Abstract

Over the years, many metal and polymer implants have been developed for internal fracture fixation. However, there are always some problems associated with their application, such as implant loosening or infection. This study describes how the morphology and adhesion of both fibroblasts and osteoblasts to two manufactured commercially pure, medical implant-quality anodized titanium surfaces (TS and TSS), and five modified titanium surfaces (TLF, low friction gray anodized titanium; TIG, nitrogen ion implanted TSS; THY, TSS grafted with sodium hyaluronate; TAST, TSS coated with hydrophilic hydrogel; and TT, tiodized TS) were used to obtain an indication of their relative cytocompatibility and to assess which modified surface could potentially be used in vivo.

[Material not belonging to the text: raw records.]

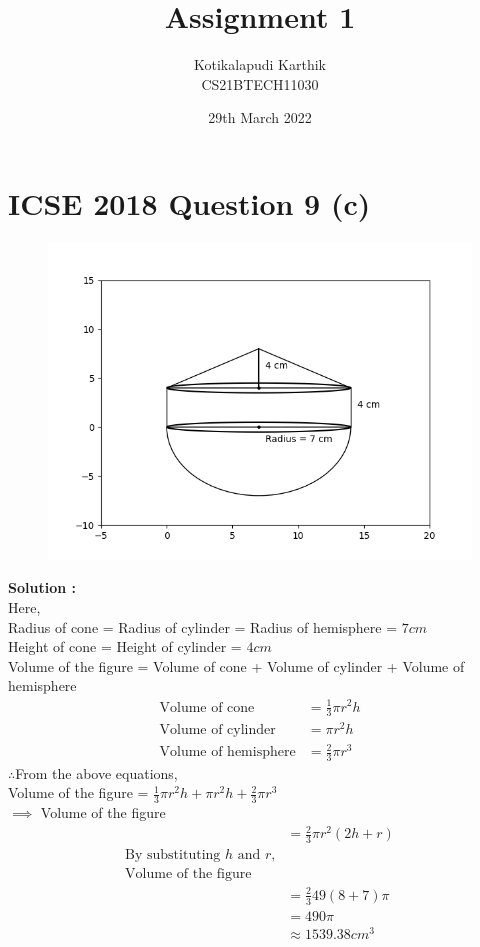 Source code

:\documentclass[journal,12pt,twocolumn]{IEEEtran}
\title{Assignment 1}
\author{Kotikalapudi Karthik \\
CS21BTECH11030}
\date{29th March 2022}
\begin{document}
\maketitle

\section*{ICSE 2018 Question 9 (c)}
\begin{figure}[ht!]
	  \centering 
	  \includegraphics[width=\columnwidth]{question9c.png}
\end{figure}
\textbf{Solution :}\\
Here,\\
Radius of cone = Radius of cylinder = Radius of hemisphere = $7cm$\\
Height of cone = Height of cylinder = $4cm$\\
Volume of the figure = Volume of cone + Volume of cylinder + Volume of hemisphere
\begin{align}
    \text{Volume of cone} &= \frac{1}{3} \pi r^2 h
    \\
    \text{Volume of cylinder} &= \pi r^2 h
    \\
    \text{Volume of hemisphere} &= \frac{2}{3} \pi r^3
\end{align}
$\therefore$From the above equations,\\
Volume of the figure = $\frac{1}{3} \pi r^2 h + \pi r^2 h + \frac{2}{3} \pi r^3$\\
$\implies$ Volume of the figure
\begin{align*}
    &= \frac{2}{3} \pi r^2 (2h+r)\\
    \text{By substituting $h$ and $r$,}\\
    \text{Volume of the figure}\\
    &= \frac{2}{3} 49 (8+7) \pi\\
    &= 490 \pi\\ 
    &\approx 1539.38cm^3
\end{align*}
\end{document}
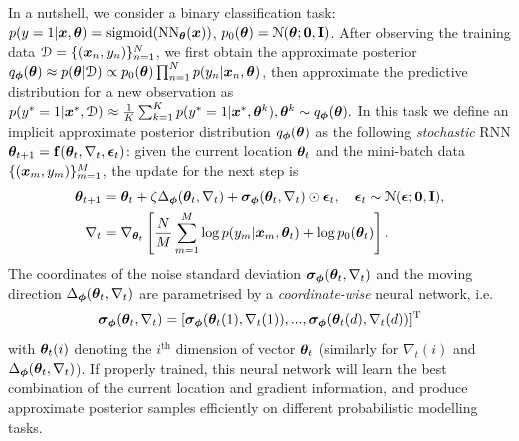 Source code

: In a nutshell, we consider a binary classification task: $p(y = 1|\bm{x}, \bm{\theta}) = \text{sigmoid}(\text{NN}_{\bm{\theta}}(\bm{x}))$, $p_0(\bm{\theta}) = \mathcal{N}(\bm{\theta}; \bm{0}, \mathbf{I})$. After observing the training data $\mathcal{D} = \{(\bm{x}_n, y_n)\}_{n=1}^N$, we first obtain the approximate posterior $q_{\bm{\phi}}(\bm{\theta}) \approx p(\bm{\theta} | \mathcal{D}) \propto p_0(\bm{\theta}) \prod_{n=1}^N p(y_n | \bm{x}_n, \bm{\theta})$, then approximate the predictive distribution for a new observation as $ p(y^*=1|\bm{x}^*, \mathcal{D}) \approx \frac{1}{K} \sum_{k=1}^K p(y^*=1|\bm{x}^*, \bm{\theta}^k), \bm{\theta}^k \sim q_{\bm{\phi}}(\bm{\theta}). $ 
%
In this task we define an implicit approximate posterior distribution $q_{\bm{\phi}}(\bm{\theta})$ as the following \emph{stochastic} RNN $\bm{\theta}_{t+1} = \mathbf{f}(\bm{\theta}_t, \nabla_t, \bm{\epsilon}_t)$: given the current location $\bm{\theta}_t$ and the mini-batch data $\{ (\bm{x}_m, y_m) \}_{m=1}^M$, the update for the next step is
\begin{equation}
\begin{aligned}
\bm{\theta}_{t+1} &= \bm{\theta}_{t} + \zeta \Delta_{\bm{\phi}}(\bm{\theta}_t, \nabla_t) + \bm{\sigma}_{\bm{\phi}}(\bm{\theta}_t, \nabla_t) \odot \bm{\epsilon}_t, \quad \bm{\epsilon}_t \sim  \mathcal{N}(\bm{\epsilon}; \bm{0}, \mathbf{I}),\\
\nabla_t &= \nabla_{\bm{\theta}_t} \left[ \frac{N}{M} \sum_{m=1}^M \log p(y_m|\bm{x}_m, \bm{\theta}_t) + \log p_0(\bm{\theta}_t) \right] .
\end{aligned}
\end{equation}
The coordinates of the noise standard deviation $\bm{\sigma}_{\bm{\phi}}(\bm{\theta}_t, \nabla_t)$ and the moving direction $\Delta_{\bm{\phi}}(\bm{\theta}_t, \nabla_t)$ are parametrised by a \emph{coordinate-wise} neural network, i.e.~
$$\bm{\sigma}_{\bm{\phi}}(\bm{\theta}_t, \nabla_t) = [\bm{\sigma}_{\bm{\phi}}(\bm{\theta}_t(1), \nabla_t(1)), ..., \bm{\sigma}_{\bm{\phi}}(\bm{\theta}_t(d), \nabla_t(d)) ]^{\text{T}}$$
with $\bm{\theta}_t(i)$ denoting the $i^{\text{th}}$ dimension of vector $\bm{\theta}_t$ (similarly for $\nabla_t(i)$ and $\Delta_{\bm{\phi}}(\bm{\theta}_t, \nabla_t)$).
%
If properly trained, this neural network will learn the best combination of the current location and gradient information, and produce approximate posterior samples efficiently on different probabilistic modelling tasks.

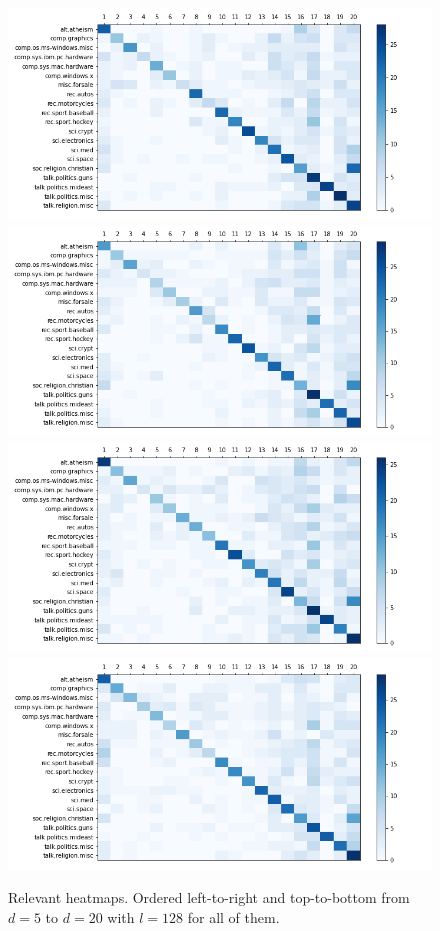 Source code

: \documentclass[12pt]{article}
\begin{document}
\begin{enumerate}[label=(\alph*)]
\begin{figure}[!ht]
      \includegraphics[scale=0.2]{figures/local_sensitivity_hashing_l=128_d=17.png}
      \includegraphics[scale=0.2]{figures/local_sensitivity_hashing_l=128_d=18.png}
      \includegraphics[scale=0.2]{figures/local_sensitivity_hashing_l=128_d=19.png}
      \includegraphics[scale=0.2]{figures/local_sensitivity_hashing_l=128_d=20.png}
      \caption{Relevant heatmaps. Ordered left-to-right and top-to-bottom from $d=5$ to $d=20$ with $l=128$ for all of them.}
    \end{figure}


\end{enumerate}
\end{document}
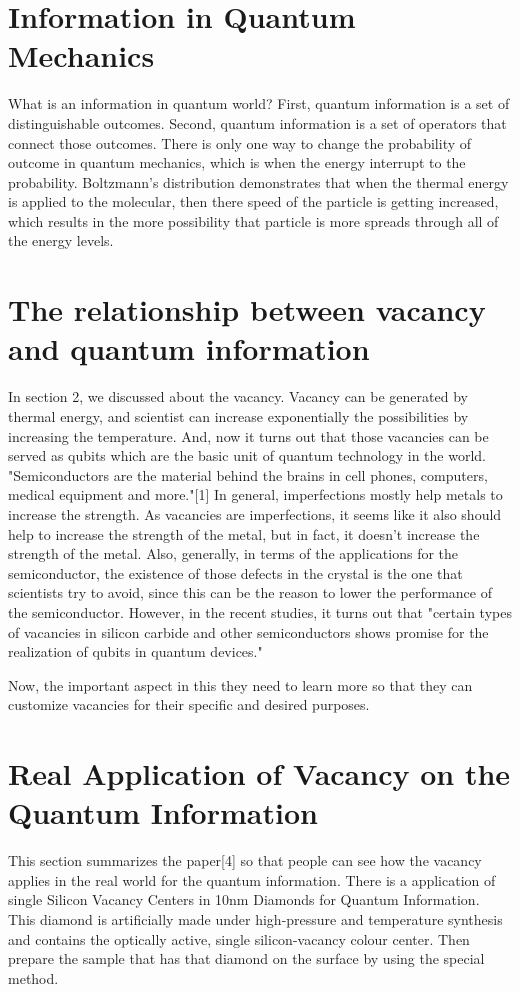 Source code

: \documentclass{article}
\begin{document}
\section{Information in Quantum Mechanics}
What is an information in quantum world? 
First, quantum information is a set of distinguishable outcomes.
Second, quantum information is a set of operators that connect those
outcomes.
There is only one way to change the probability of outcome in quantum mechanics, which is when the energy interrupt to the probability. 
Boltzmann's distribution demonstrates that when the thermal energy is applied to the molecular, then there speed of the particle is getting increased, which results in the more possibility that particle is more spreads through all of the energy levels. 

\section{The relationship between vacancy and quantum information}
In section 2, we discussed about the vacancy. Vacancy can be generated by thermal energy, and scientist can increase exponentially the possibilities by increasing the temperature. And, now it turns out that those vacancies can be served as qubits which are the basic unit of quantum technology in the world. "Semiconductors are the material behind the brains in cell phones, computers, medical equipment and more."[1] In general, imperfections mostly help metals to increase the strength. As vacancies are imperfections, it seems like it also should help to increase the strength of the metal, but in fact, it doesn't increase the strength of the metal.
Also, generally, in terms of the applications for the semiconductor, the existence of those defects in the crystal is the one that scientists try to avoid, since this can be the reason to lower the performance of the semiconductor. 
However, in the recent studies, it turns out that "certain types of vacancies in silicon carbide and other semiconductors shows promise for the realization of qubits in quantum devices." 

Now, the important aspect in this they need to learn more so that they can customize vacancies for their specific and desired purposes. 

\section{Real Application of Vacancy on the Quantum Information}
This section summarizes the paper[4] so that people can see how the vacancy applies in the real world for the quantum information. 
There is a application of single Silicon Vacancy Centers in 10nm Diamonds for Quantum Information. \\
This diamond is artificially made under high-pressure and temperature synthesis and contains the optically active, single silicon-vacancy colour center. Then prepare the sample that has that diamond on the surface by using the special method. \\
\end{document}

Small variations were observed both qualitatively and quantitatively in the spreading and adhesion of fibroblasts and osteoblasts to the studied surfaces. Overall, fibroblast spreading and adhesion were greatest on the TIG and TLF surfaces. Osteoblast spreading and adhesion were greatest on TS, TIG, and TAST surfaces. No fibroblasts or osteoblasts were found attached to the THY-coated surfaces. Coating medical implant-quality anodized titanium surfaces (TS and TSS) with a TLF, TAST, or more specifically TIG could probably improve soft tissue adhesion and/or osseointegration of bone in vivo. However, it seemed that a hyaluronic acid coating (THY) has potential as a coating in areas where cell adhesion is undesirable, such as orbital fractures, where muscles should avoid adhesion to the implant, and distal radius fractures, where tendons should freely glide over the implant.